■ Task to complete
Tell me how many lines in the data include "qualitative", and keep the reply to that number.

*** Data supplied ***

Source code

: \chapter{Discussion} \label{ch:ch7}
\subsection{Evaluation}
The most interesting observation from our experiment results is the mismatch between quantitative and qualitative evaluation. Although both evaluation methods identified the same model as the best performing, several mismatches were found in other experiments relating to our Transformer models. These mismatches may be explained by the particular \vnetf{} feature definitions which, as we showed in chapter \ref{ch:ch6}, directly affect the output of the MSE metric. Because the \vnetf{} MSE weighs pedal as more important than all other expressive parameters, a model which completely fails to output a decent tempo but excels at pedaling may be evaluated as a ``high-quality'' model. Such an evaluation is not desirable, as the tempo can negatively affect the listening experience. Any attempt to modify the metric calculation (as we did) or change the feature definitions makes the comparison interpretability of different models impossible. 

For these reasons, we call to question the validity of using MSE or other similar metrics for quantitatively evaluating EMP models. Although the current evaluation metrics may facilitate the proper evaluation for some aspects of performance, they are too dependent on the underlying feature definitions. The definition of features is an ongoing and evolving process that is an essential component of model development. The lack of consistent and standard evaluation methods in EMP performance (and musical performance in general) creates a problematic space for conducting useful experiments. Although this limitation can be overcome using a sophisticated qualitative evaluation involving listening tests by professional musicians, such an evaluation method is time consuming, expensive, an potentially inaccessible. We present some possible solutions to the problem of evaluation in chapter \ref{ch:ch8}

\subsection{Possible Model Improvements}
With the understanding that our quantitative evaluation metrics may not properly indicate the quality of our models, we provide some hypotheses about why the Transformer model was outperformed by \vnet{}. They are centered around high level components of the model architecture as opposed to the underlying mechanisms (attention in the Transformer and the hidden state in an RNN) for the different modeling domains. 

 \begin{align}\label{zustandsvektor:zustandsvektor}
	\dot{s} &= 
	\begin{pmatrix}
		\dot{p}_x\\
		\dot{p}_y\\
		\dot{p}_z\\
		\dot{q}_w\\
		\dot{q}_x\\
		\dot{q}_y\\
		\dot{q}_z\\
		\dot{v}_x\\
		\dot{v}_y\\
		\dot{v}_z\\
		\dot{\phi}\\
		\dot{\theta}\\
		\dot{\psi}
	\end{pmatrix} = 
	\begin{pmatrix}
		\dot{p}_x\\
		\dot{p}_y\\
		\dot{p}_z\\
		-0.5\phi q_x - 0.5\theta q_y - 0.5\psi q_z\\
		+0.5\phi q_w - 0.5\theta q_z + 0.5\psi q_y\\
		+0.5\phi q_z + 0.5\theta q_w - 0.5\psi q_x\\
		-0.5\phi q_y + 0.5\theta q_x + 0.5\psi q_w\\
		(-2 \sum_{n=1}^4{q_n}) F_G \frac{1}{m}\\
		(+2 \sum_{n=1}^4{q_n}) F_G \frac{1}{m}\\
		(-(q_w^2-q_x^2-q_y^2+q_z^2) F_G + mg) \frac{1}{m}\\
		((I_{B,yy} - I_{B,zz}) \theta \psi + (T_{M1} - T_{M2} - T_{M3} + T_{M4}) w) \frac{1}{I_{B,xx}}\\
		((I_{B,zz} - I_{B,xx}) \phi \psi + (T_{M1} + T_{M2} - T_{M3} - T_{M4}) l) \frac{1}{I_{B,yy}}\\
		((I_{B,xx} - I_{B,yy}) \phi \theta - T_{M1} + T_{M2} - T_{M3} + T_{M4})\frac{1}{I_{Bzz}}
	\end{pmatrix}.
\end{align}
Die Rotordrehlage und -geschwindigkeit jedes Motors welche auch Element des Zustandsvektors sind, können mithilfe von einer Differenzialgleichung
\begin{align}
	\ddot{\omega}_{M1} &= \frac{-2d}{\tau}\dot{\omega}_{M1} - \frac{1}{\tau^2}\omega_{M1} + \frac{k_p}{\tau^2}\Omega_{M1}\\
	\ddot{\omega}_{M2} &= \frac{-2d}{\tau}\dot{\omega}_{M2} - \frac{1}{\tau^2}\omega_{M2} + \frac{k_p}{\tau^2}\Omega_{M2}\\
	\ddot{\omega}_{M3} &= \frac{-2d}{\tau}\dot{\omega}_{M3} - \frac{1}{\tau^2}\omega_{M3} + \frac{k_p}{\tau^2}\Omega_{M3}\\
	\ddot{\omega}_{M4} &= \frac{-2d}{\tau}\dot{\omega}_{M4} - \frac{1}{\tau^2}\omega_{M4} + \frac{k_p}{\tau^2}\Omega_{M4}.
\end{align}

*** End of Data supplied ***

■ Task output
2